Some people are seriously unamused about the Facebook Messenger app and the liberties that it takes regarding the permissions the app demands. For those who aren’t up to speed, here’s a rundown on the app permissions the app on Mashable.

It does seem a bit over the top, doesn’t it? Well, a lot of applications ask for the same permissions and there’s a functional intent behind most of them. Also, if you use Facebook, extensive permissions and use of the data go with the territory. If you aren’t comfortable with that much access to data about you, get off social networks and only use private browsing.

Facebook Messenger App: The Tip Of The Iceberg

What some people don’t know (or at least couldn’t be bothered to find out because they’re lazy or ignorant) is that Facebook is actually an enormous data mining operation with a social network attached to it.

Here’s how it works: your online activity, such as cookies from sites you browse, things you mention in social network posts, products you look at, music you listen to, pages you “like,” etc., are collated to reveal what products and services you ostensibly like. Advertisers pay for this information, and pay to make sure you see ads for said items, in the hopes that you’ll buy it. (See these articles on Time, CNN and The New York Review of Books for more information; hopefully you can get a better picture of the scope of data trafficking as an industry.)

Granted, some people prefer it this way; it’s called “targeted marketing,” as it can (in theory) cut down on advertising you don’t want. That said, some people don’t, such as when Target got in hot water for knowing when women were pregnant through data mining. Tagged a location? That gets them geotargeted too.

This is BIG business. You know those pesky ads on Google, the ones that respond to your browser’s cookies? They made Google nearly $56 billion in 2013. Facebook data mining made that company more than $2 billion in the fourth quarter of FY2013 – from mobile users alone.

Ever take a quiz on Facebook? Hey, they’re fun. They are also a gold mine. Content aggregators/generators (such as BuzzFeed) quantify and relay the information from people reposting quiz results or links to the party that got them to create it. That information tells advertisers things like what TV shows, foods, clothing, cars, etc., that specific people like and therefore, what ads might get them to buy something.

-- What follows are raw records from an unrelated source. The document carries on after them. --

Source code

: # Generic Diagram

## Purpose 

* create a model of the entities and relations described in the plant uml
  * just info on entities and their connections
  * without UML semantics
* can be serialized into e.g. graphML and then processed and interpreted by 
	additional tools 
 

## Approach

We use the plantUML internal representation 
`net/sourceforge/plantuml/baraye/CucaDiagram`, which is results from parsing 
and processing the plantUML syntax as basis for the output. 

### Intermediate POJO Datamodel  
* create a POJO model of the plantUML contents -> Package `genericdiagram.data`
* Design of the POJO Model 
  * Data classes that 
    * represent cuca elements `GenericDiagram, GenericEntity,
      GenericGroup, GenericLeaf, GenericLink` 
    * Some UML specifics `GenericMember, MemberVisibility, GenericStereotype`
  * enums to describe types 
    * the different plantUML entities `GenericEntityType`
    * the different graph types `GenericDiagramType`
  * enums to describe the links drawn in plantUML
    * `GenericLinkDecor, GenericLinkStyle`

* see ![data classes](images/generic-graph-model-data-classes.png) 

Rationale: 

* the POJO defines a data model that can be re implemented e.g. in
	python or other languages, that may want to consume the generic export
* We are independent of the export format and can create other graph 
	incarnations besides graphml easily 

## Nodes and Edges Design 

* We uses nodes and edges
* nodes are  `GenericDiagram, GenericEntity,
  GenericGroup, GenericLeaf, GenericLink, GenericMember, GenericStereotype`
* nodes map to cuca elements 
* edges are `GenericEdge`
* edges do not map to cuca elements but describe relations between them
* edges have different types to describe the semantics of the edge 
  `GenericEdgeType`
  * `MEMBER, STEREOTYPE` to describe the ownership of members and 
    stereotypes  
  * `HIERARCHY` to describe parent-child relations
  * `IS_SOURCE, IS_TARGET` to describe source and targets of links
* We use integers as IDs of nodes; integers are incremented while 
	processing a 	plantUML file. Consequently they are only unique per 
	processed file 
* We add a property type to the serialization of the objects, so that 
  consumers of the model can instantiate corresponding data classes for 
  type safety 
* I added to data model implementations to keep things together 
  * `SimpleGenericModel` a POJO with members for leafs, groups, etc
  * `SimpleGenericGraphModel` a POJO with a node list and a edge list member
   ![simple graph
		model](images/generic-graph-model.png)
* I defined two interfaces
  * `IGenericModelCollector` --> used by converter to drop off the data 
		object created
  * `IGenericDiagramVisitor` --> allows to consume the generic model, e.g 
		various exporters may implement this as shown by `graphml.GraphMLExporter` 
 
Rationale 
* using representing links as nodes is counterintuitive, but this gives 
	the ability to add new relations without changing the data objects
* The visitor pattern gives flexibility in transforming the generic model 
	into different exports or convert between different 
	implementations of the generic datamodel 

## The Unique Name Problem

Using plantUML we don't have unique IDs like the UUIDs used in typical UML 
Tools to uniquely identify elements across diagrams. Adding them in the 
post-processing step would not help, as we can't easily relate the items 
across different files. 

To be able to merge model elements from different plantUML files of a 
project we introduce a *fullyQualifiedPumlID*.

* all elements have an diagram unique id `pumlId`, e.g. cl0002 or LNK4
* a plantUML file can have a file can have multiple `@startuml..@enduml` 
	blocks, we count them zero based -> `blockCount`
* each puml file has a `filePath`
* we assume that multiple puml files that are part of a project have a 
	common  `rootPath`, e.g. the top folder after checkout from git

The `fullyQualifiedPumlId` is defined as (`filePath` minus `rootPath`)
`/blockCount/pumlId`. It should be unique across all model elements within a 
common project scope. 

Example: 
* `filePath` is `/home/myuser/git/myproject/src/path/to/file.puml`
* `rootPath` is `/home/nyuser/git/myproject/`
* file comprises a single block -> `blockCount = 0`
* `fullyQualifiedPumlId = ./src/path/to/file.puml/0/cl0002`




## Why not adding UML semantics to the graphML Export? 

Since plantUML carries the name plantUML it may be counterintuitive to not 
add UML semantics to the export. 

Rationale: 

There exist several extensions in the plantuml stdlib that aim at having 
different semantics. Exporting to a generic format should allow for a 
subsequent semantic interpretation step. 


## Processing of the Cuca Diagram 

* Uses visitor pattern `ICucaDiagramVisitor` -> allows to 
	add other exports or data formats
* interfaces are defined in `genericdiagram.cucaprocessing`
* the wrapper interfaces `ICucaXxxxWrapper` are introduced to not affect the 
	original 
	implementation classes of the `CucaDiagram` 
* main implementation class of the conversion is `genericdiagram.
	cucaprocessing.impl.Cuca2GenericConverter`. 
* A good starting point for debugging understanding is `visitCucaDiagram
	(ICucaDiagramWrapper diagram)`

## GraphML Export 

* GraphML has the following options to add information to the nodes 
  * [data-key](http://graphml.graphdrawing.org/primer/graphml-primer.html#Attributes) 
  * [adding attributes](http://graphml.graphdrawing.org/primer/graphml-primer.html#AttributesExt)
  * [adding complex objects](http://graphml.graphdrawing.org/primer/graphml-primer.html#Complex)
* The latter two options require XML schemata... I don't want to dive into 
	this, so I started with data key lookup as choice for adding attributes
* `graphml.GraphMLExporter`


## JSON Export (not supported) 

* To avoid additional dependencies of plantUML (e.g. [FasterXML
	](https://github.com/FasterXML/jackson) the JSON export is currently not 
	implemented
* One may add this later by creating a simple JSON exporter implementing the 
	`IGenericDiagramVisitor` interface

Posted your results about which “Game of Thrones” house you belong in? HBO’s marketing department sends its regards. Also its checks, but not to you.

A Constant Criticism

This isn’t new. The Facebook Messenger App is just the latest stunt; insufficient protection of privacy and user data is one of the most constant criticisms of the social network.  Facebook has been repeatedly sued over privacy violations, violations of federal wiretap law, etc., numerous times. Edward Snowden revealed they were participants in the NSA’s PRISM program. For those who don’t follow the news, PRISM is one of the single largest violations of civil liberties in living memory. If you aren’t angry about it…you probably work for the NSA. (Or you’re an idiot.)